EXERCISE REQUIREMENTS:
The answer is every line of the records that holds the word "command", copied in full.

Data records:
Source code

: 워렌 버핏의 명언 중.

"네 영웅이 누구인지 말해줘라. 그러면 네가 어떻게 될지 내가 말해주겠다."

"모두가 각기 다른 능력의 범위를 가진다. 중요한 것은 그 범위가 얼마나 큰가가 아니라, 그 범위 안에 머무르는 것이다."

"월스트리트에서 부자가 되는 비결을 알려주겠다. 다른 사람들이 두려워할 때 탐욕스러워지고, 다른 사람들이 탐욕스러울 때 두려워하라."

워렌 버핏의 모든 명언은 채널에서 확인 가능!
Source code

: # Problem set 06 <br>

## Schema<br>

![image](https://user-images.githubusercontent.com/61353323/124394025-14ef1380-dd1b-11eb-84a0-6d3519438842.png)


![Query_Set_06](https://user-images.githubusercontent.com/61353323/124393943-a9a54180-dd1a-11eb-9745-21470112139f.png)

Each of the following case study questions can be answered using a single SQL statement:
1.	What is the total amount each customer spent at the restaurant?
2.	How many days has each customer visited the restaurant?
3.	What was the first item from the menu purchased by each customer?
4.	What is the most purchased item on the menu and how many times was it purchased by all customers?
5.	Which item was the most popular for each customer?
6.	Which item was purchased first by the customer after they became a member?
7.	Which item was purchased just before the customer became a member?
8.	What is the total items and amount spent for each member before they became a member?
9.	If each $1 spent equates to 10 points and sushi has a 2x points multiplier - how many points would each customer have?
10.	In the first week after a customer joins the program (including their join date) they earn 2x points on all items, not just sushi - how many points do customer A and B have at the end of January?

==

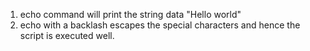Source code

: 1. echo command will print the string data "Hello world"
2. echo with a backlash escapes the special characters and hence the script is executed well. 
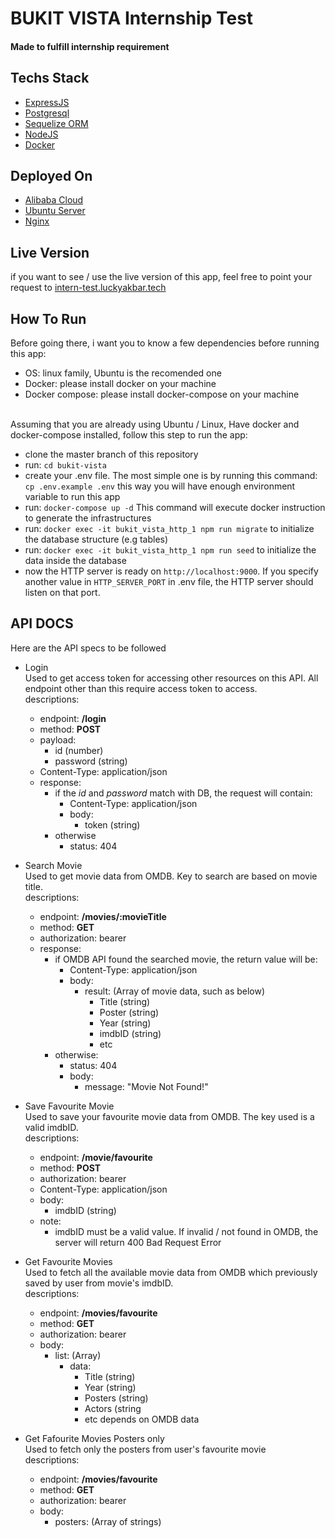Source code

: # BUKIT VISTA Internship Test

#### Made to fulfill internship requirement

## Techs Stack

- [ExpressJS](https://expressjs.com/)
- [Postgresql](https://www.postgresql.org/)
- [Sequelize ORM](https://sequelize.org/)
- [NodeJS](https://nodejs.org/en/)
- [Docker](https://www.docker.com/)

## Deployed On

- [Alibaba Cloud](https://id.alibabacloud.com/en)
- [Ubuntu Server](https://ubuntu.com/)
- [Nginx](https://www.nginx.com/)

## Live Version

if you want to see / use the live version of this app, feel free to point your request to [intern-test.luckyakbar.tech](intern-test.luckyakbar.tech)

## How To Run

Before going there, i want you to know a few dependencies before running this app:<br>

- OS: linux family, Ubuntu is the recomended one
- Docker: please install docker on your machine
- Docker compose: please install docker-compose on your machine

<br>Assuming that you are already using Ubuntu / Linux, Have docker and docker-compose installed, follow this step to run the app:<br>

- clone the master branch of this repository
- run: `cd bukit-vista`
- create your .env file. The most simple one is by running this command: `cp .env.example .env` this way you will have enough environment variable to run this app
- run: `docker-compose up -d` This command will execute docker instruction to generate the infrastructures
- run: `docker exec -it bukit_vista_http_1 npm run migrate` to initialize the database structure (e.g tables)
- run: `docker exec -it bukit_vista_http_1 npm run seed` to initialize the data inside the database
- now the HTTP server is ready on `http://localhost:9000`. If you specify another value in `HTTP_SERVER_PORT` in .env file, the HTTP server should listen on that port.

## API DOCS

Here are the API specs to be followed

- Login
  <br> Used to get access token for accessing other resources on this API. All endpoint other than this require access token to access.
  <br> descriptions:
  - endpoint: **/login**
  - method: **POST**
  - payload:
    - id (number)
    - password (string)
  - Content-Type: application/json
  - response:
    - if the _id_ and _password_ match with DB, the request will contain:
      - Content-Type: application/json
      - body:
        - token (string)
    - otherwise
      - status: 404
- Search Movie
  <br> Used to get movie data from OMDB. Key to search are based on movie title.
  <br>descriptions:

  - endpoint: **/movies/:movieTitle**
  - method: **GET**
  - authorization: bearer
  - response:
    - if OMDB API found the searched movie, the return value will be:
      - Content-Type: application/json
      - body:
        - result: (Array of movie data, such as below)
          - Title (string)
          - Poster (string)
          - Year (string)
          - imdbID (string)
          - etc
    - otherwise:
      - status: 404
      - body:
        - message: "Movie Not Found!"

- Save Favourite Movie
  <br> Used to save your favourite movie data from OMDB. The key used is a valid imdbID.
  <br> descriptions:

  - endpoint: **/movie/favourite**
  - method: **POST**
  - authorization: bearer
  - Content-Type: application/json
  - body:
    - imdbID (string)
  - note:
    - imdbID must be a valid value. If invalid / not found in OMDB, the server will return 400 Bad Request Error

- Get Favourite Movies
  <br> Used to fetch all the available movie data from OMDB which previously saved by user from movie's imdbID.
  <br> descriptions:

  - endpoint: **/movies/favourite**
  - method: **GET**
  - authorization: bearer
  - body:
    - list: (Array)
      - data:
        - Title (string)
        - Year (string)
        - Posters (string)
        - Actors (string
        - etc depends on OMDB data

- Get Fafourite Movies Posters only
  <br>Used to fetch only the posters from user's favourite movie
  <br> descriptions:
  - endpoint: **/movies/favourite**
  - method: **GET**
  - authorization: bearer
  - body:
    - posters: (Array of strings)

FINAL ANSWER:
: 1. echo command will print the string data "Hello world"
- create your .env file. The most simple one is by running this command: `cp .env.example .env` this way you will have enough environment variable to run this app
- run: `docker-compose up -d` This command will execute docker instruction to generate the infrastructures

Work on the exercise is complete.